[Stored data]
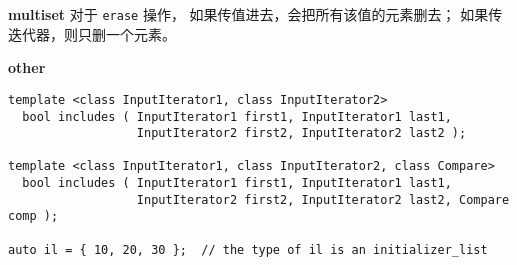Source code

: \textbf{multiset}
对于 \verb|erase| 操作，
如果传值进去，会把所有该值的元素删去；
如果传迭代器，则只删一个元素。

\textbf{other}
\begin{lstlisting}
template <class InputIterator1, class InputIterator2>
  bool includes ( InputIterator1 first1, InputIterator1 last1,
                  InputIterator2 first2, InputIterator2 last2 );

template <class InputIterator1, class InputIterator2, class Compare>
  bool includes ( InputIterator1 first1, InputIterator1 last1,
                  InputIterator2 first2, InputIterator2 last2, Compare comp );

auto il = { 10, 20, 30 };  // the type of il is an initializer_list 

\end{lstlisting}
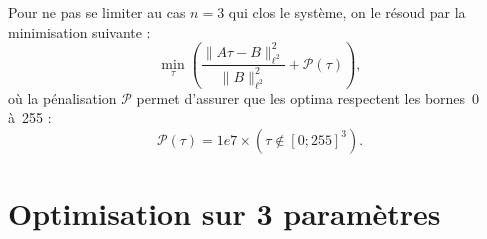 \documentclass[main.tex]{subfiles}
\begin{document}
Pour ne pas se limiter au cas $n=3$ qui clos le système, on le résoud par la minimisation suivante :
\begin{equation}\label{eq:min_optim_grey}
\min_{\tau} \left( \dfrac{\| A\tau - B \|^2_{\ell^2}}{\|B\|^2_{\ell^2}} + \mathcal{P}(\tau) \right),
\end{equation}
où la pénalisation $\mathcal{P}$ permet d'assurer que les optima respectent les bornes~0 à~255 :
\begin{equation}
\label{eq:penalisation_creneau}
\mathcal{P}(\tau) = 1e7 \times ( \tau \notin  [0;255]^3 ).
\end{equation}

\section{Optimisation sur 3 paramètres}
\end{document}
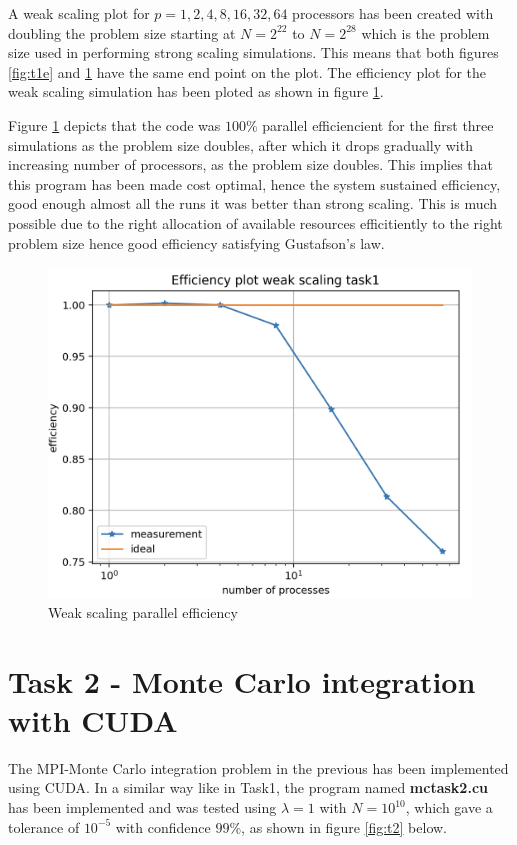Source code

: \documentclass[12pt,a4paper]{article}
\begin{document}
\begin{enumerate}
A weak scaling plot for $p = 1, 2, 4, 8, 16, 32, 64$ processors has been created with doubling the problem size starting at $N=2^{22}$  to $N=2^{28}$ which is the  problem size used in performing strong scaling simulations. This means that both figures \ref{fig:t1e} and \ref{fig:t1we} have the same end point on the plot. The efficiency plot for the weak scaling  simulation has been ploted as shown in figure \ref{fig:t1we}.

Figure \ref{fig:t1we} depicts that the code was $100\%$ parallel efficiencient for the first three simulations as the problem size doubles, after which  it  drops gradually with increasing number of processors, as the problem size doubles. This implies that this program has been made cost optimal, hence the system sustained efficiency, good enough  almost all the runs it was better than strong scaling. This is much possible due to the right allocation of available resources efficitiently to the right problem size hence good efficiency satisfying Gustafson's law.

\begin{figure}[H]
	\centering
	\includegraphics[width=0.7\linewidth]{t1we}
	\caption{Weak scaling parallel efficiency}
	\label{fig:t1we}
\end{figure}
\end{enumerate}

\section*{Task 2 - Monte Carlo integration with CUDA}
The MPI-Monte Carlo integration problem in the previous has been implemented using CUDA. In a similar way like in Task1, the program named \textbf{mc\textunderscore task2.cu} has been implemented and was tested using $\lambda = 1$  with  $N= 10^{10}$, which gave a tolerance of $10^{-5}$ with confidence $99\%$, as shown in figure \ref{fig:t2} below.
\end{document}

◆ Exercise details:
Leave the pictures out and reproduce each record exactly as written.

◆ Exercise response:
Source code

: \textbf{multiset}
对于 \verb|erase| 操作，
如果传值进去，会把所有该值的元素删去；
如果传迭代器，则只删一个元素。

\textbf{other}
\begin{lstlisting}
template <class InputIterator1, class InputIterator2>
  bool includes ( InputIterator1 first1, InputIterator1 last1,
                  InputIterator2 first2, InputIterator2 last2 );

template <class InputIterator1, class InputIterator2, class Compare>
  bool includes ( InputIterator1 first1, InputIterator1 last1,
                  InputIterator2 first2, InputIterator2 last2, Compare comp );

auto il = { 10, 20, 30 };  // the type of il is an initializer_list 

\end{lstlisting}
 \documentclass[main.tex]{subfiles}
\begin{document}
Pour ne pas se limiter au cas $n=3$ qui clos le système, on le résoud par la minimisation suivante :
\begin{equation}\label{eq:min_optim_grey}
\min_{\tau} \left( \dfrac{\| A\tau - B \|^2_{\ell^2}}{\|B\|^2_{\ell^2}} + \mathcal{P}(\tau) \right),
\end{equation}
où la pénalisation $\mathcal{P}$ permet d'assurer que les optima respectent les bornes~0 à~255 :
\begin{equation}
\label{eq:penalisation_creneau}
\mathcal{P}(\tau) = 1e7 \times ( \tau \notin  [0;255]^3 ).
\end{equation}

\section{Optimisation sur 3 paramètres}
\end{document}
Source code

: \documentclass[12pt,a4paper]{article}
\begin{document}
\begin{enumerate}
A weak scaling plot for $p = 1, 2, 4, 8, 16, 32, 64$ processors has been created with doubling the problem size starting at $N=2^{22}$  to $N=2^{28}$ which is the  problem size used in performing strong scaling simulations. This means that both figures \ref{fig:t1e} and \ref{fig:t1we} have the same end point on the plot. The efficiency plot for the weak scaling  simulation has been ploted as shown in figure \ref{fig:t1we}.

Figure \ref{fig:t1we} depicts that the code was $100\%$ parallel efficiencient for the first three simulations as the problem size doubles, after which  it  drops gradually with increasing number of processors, as the problem size doubles. This implies that this program has been made cost optimal, hence the system sustained efficiency, good enough  almost all the runs it was better than strong scaling. This is much possible due to the right allocation of available resources efficitiently to the right problem size hence good efficiency satisfying Gustafson's law.

\begin{figure}[H]
	\centering
	\includegraphics[width=0.7\linewidth]{t1we}
	\caption{Weak scaling parallel efficiency}
	\label{fig:t1we}
\end{figure}
\end{enumerate}

\section*{Task 2 - Monte Carlo integration with CUDA}
The MPI-Monte Carlo integration problem in the previous has been implemented using CUDA. In a similar way like in Task1, the program named \textbf{mc\textunderscore task2.cu} has been implemented and was tested using $\lambda = 1$  with  $N= 10^{10}$, which gave a tolerance of $10^{-5}$ with confidence $99\%$, as shown in figure \ref{fig:t2} below.
\end{document}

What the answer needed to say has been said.